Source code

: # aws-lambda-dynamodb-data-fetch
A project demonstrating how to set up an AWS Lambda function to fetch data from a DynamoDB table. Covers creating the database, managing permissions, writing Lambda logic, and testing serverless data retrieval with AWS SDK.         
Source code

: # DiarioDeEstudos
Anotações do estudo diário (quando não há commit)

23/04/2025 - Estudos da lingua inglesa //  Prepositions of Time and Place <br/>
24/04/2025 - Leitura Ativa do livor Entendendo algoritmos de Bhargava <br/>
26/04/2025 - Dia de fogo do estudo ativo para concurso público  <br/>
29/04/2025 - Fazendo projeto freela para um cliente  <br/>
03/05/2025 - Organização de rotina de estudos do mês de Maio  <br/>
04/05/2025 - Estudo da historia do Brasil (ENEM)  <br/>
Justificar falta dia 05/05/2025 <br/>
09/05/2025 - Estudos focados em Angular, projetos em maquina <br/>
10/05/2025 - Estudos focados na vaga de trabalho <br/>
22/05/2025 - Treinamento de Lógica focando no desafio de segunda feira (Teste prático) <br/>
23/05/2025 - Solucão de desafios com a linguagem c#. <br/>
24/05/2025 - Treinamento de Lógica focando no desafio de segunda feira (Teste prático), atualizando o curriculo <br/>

* * * * *

### Task item
An exact transcription of the lines from the start of the listing through the line bearing "A project demonstrating" is the whole answer.

### Solution to the exercise
Source code

: # aws-lambda-dynamodb-data-fetch
A project demonstrating how to set up an AWS Lambda function to fetch data from a DynamoDB table. Covers creating the database, managing permissions, writing Lambda logic, and testing serverless data retrieval with AWS SDK.         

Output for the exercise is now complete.